En cuanto pisó la acera comenzó a correr. No tardaría mucho en salir de la aldea, en pasar de largo las casas pintorescas que separaban su hogar de la libertad, del olor del césped mojado tras la lluvia de anoche, y de la mirada indiferente de esas vacas peludas y marrones que abundaban por la zona. Nunca dejaban de sorprenderlo, acostumbrado a las vacas lecheras, gordas y frisonas, blancas y negras, de su pueblo natal. Se aseguró de medir bien el paso y la respiración; aunque el cuerpo le pedía acelerar, darlo todo, sabía que la única manera de llegar a Ulverston de una pieza era reservar fuerzas para el último tramo. Por la tarde regresaría en el autobús, después de pasar el día atendiendo a los usuarios de la biblioteca (y menos mal que en la biblioteca tenían una pequeña ducha en el baño de los empleados, por su propio bien y por el de los usuarios).

El recorrido le llevaba poco más de una hora, una hora intensa que, al principio, había hecho más llevadera gracias a una buena lista de música en el MP3. Pero ahora era diferente. Había encontrado los cascos tirados al lado de una vaca, en un camino perdido por el que se había aventurado un día en que tenía tiempo que matar y una separación amorosa que olvidar. No eran de una marca que conociera (ni siquiera había podido encontrarla por internet), pero eran los mejores auriculares que había tenido nunca.

No era por la calidad del sonido, que era excelente. Era por lo que le ofrecían. No reproducían la lista de canciones de su MP3. Al principio pensó que tenían una memoria integrada, y que reproducían una grabación muy extraña. Pero la grabación cambiaba cada vez que la escuchaba, y no tardó en darse cuenta de lo que estaba escuchando en realidad. Al principio había estado a punto de lanzarlos lejos, de alejarse de aquel instrumento sin duda poseído o maldito. Casi estuvo por buscar a la vaca que se los había regalado y estrellarlos contra su lomo. Pero el contenido era demasiado atractivo, fascinante. Aquellos cascos leían la mente de los demás.

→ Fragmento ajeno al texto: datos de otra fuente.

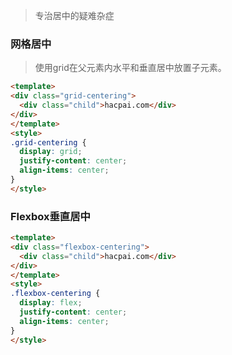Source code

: > 专治居中的疑难杂症

### 网格居中
> 使用grid在父元素内水平和垂直居中放置子元素。


```html run
<template>
<div class="grid-centering">
  <div class="child">hacpai.com</div>
</div>
</template>
<style>
.grid-centering {
  display: grid;
  justify-content: center;
  align-items: center;
}
</style>
```

### Flexbox垂直居中

```html run
<template>
<div class="flexbox-centering">
  <div class="child">hacpai.com</div>
</div>
</template>
<style>
.flexbox-centering {
  display: flex;
  justify-content: center;
  align-items: center;
}
</style>
```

La carretera que unía Ulverston con Oxen Park y las demás aldeas de la zona no tenía mucho tráfico, lo suficiente como para que cada cinco o diez minutos Tim recibiera un flechazo, un mensaje efímero, directo de la mente de un conductor. Después de conocer a Laia, esto era lo mejor que le había pasado nunca. Y después de que Laia lo dejara, necesitaba elementos buenos, interesantes, divertidos en su vida.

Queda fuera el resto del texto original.